═══ The data ═══

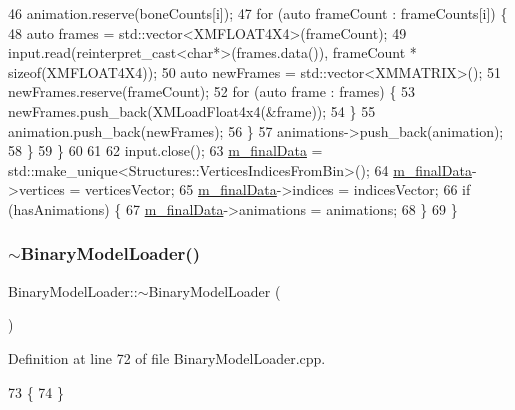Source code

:\begin{DoxyCode}
46             animation.reserve(boneCounts[i]);
47             \textcolor{keywordflow}{for} (\textcolor{keyword}{auto} frameCount : frameCounts[i]) \{
48                 \textcolor{keyword}{auto} frames = std::vector<XMFLOAT4X4>(frameCount);
49                 input.read(reinterpret\_cast<char*>(frames.data()), frameCount * \textcolor{keyword}{sizeof}(XMFLOAT4X4));
50                 \textcolor{keyword}{auto} newFrames = std::vector<XMMATRIX>();
51                 newFrames.reserve(frameCount);
52                 \textcolor{keywordflow}{for} (\textcolor{keyword}{auto} frame : frames) \{
53                     newFrames.push\_back(XMLoadFloat4x4(&frame));
54                 \}
55                 animation.push\_back(newFrames);
56             \}
57             animations->push\_back(animation);
58         \}
59     \}
60 
61 
62     input.close();
63     \mbox{\hyperlink{class_binary_model_loader_ad91d8149dfde26ed2949bd05b854974a}{m\_finalData}} = std::make\_unique<Structures::VerticesIndicesFromBin>();
64     \mbox{\hyperlink{class_binary_model_loader_ad91d8149dfde26ed2949bd05b854974a}{m\_finalData}}->vertices = verticesVector;
65     \mbox{\hyperlink{class_binary_model_loader_ad91d8149dfde26ed2949bd05b854974a}{m\_finalData}}->indices = indicesVector;
66     \textcolor{keywordflow}{if} (hasAnimations) \{
67         \mbox{\hyperlink{class_binary_model_loader_ad91d8149dfde26ed2949bd05b854974a}{m\_finalData}}->animations = animations;
68     \}
69 \}
\end{DoxyCode}
\mbox{\label{class_binary_model_loader_a68575fb4ad2b9dd0dc8845518917b2de}} 
\subsubsection{\texorpdfstring{$\sim$\+Binary\+Model\+Loader()}{~BinaryModelLoader()}}
{\footnotesize\ttfamily Binary\+Model\+Loader\+::$\sim$\+Binary\+Model\+Loader (\begin{DoxyParamCaption}{ }\end{DoxyParamCaption})}



Definition at line 72 of file Binary\+Model\+Loader.\+cpp.


\begin{DoxyCode}
73 \{
74 \}
\end{DoxyCode}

═══

● What to work on
Reproduce all lines from the records above that include the word "hyperlink".

● Task solution
63     \mbox{\hyperlink{class_binary_model_loader_ad91d8149dfde26ed2949bd05b854974a}{m\_finalData}} = std::make\_unique<Structures::VerticesIndicesFromBin>();
64     \mbox{\hyperlink{class_binary_model_loader_ad91d8149dfde26ed2949bd05b854974a}{m\_finalData}}->vertices = verticesVector;
65     \mbox{\hyperlink{class_binary_model_loader_ad91d8149dfde26ed2949bd05b854974a}{m\_finalData}}->indices = indicesVector;
67         \mbox{\hyperlink{class_binary_model_loader_ad91d8149dfde26ed2949bd05b854974a}{m\_finalData}}->animations = animations;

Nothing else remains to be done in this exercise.